A few yards ahead of us a truck was backing out of a warehouse. The trailer was splayed across both lanes, giving me just enough time to read the dairy advertisement on the side before I slammed the brakes.

“Sorry,” I said, pulling over. I tried to disguise the shaky note that had come into my voice. “I’m sorry. I’m an idiot. Are you okay?”

Liz said nothing, only cried quietly as the driver of the truck looked at me from across the berm, holding up his hands as if he agreed that yes, I was an idiot. I turned to Liz. Her head was tilted against the window and her cheeks were soaked, reflecting the dull light of the sky. The GPS pinged again.

“Your destination is on the right.”

“Your destination is on the right.”

“Liz?”

“Right turn ahead to your destination.”


A week after Liz’s mom left, Liz put the birdcage out on the street. She did this with no indication or warning; one morning it was simply gone, and when I went downstairs I found it sitting in a puddle between two garbage bags and a busted television. It had snowed earlier and the cold soaked up through my shoes, rising. For a moment I had an urge to bring it back inside, like it was a pet that had gotten locked out and spent the night whimpering. But instead I continued on toward the train, and when I came back that evening it was gone.


We pulled into a vacant lot about the size of a soccer field. Grass and an odd, scrubby plant that looked like cabbage pushed up through the pavement, while nearby, birds and shreds of plastic bags drifted lazily above a strip of corrugated steel.
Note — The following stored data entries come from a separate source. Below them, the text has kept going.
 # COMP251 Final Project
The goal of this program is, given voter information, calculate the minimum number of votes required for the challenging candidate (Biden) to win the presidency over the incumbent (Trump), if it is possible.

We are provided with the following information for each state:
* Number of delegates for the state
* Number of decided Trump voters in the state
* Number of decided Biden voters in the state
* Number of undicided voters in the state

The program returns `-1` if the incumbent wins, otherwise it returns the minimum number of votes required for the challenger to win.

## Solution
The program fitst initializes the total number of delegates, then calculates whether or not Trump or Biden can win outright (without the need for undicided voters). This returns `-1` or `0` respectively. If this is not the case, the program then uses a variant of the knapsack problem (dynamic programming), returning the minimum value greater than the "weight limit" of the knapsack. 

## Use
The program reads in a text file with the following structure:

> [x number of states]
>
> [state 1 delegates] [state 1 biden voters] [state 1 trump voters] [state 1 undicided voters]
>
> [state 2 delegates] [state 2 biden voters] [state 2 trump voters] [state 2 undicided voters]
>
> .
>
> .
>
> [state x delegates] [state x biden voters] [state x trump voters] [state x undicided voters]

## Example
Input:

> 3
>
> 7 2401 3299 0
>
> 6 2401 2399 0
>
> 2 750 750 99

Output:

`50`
According to Liz’s phone we’d arrived—FAIRWAY, the banner announced—but when I looked up the only sign was a faded placard reading WE BUY LEAD.
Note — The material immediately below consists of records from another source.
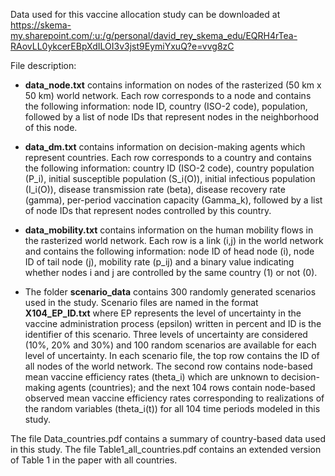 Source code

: Data used for this vaccine allocation study can be downloaded at https://skema-my.sharepoint.com/:u:/g/personal/david_rey_skema_edu/EQRH4rTea-RAovLL0ykcerEBpXdILOI3v3jst9EymiYxuQ?e=vvg8zC

File description:

 * __data_node.txt__ contains information on nodes of the rasterized (50 km x 50 km) world network. Each row corresponds to a node and contains the following information: node ID, country (ISO-2 code), population, followed by a list of node IDs that represent nodes in the neighborhood of this node.

 * __data_dm.txt__ contains information on decision-making agents which represent countries. Each row corresponds to a country and contains the following information: country ID (ISO-2 code), country population (P_i), initial susceptible population (S_i(O)), initial infectious population (I_i(O)), disease transmission rate (beta), disease recovery rate (gamma), per-period vaccination capacity (Gamma_k), followed by a list of node IDs that represent nodes controlled by this country.

 * __data_mobility.txt__ contains information on the human mobility flows in the rasterized world network. Each row is a link (i,j) in the world network and contains the following information: node ID of head node (i), node ID of tail node (j), mobility rate (p_ij) and a binary value indicating whether nodes i and j are controlled by the same country (1) or not (0).

* The folder __scenario_data__ contains 300 randomly generated scenarios used in the study. Scenario files are named in the format __X104_EP_ID.txt__ where EP represents the level of uncertainty in the vaccine administration process (epsilon) written in percent and ID is the identifier of this scenario. Three levels of uncertainty are considered (10%, 20% and 30%) and 100 random scenarios are available for each level of uncertainty. In each scenario file, the top row contains the ID of all nodes of the world network. The second row contains node-based mean vaccine efficiency rates (theta_i) which are unknown to decision-making agents (countries); and the next 104 rows contain node-based observed mean vaccine efficiency rates corresponding to realizations of the random variables (theta_i(t)) for all 104 time periods modeled in this study.

The file Data_countries.pdf contains a summary of country-based data used in this study. The file Table1_all_countries.pdf contains an extended version of Table 1 in the paper with all countries.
I parked the car. “Well,” I said. “I guess we’re here.”

But Liz was already out the door. In the distance there was some kind of squat cinderblock building, and past that an ancient, out-of-service streetcar covered in barnacles. Liz started walking toward it.

Beside me, she’d crumpled the grocery list into a ball and partially wedged it into the cushion of the passenger seat, which still bore her impression. I reached for it. Last night, I recalled now, Liz had stood by the fridge calling out items at random while I busily transcribed them, barely able to keep up as she reeled them off like rap lyrics: edible flowers, Sichuan pepper, pork rinds, marrow bones. Each one, her tone said, waiting to fill whatever unnamable thing it was we lacked.

She was a few feet from the streetcar now, and the water’s edge beyond it. The city shone on the other side, looking closer and brighter than it really was. I watched as she grew smaller and smaller, became a part of the landscape as she made her way toward the water. I folded the list twice, neatly, and put it in my pocket.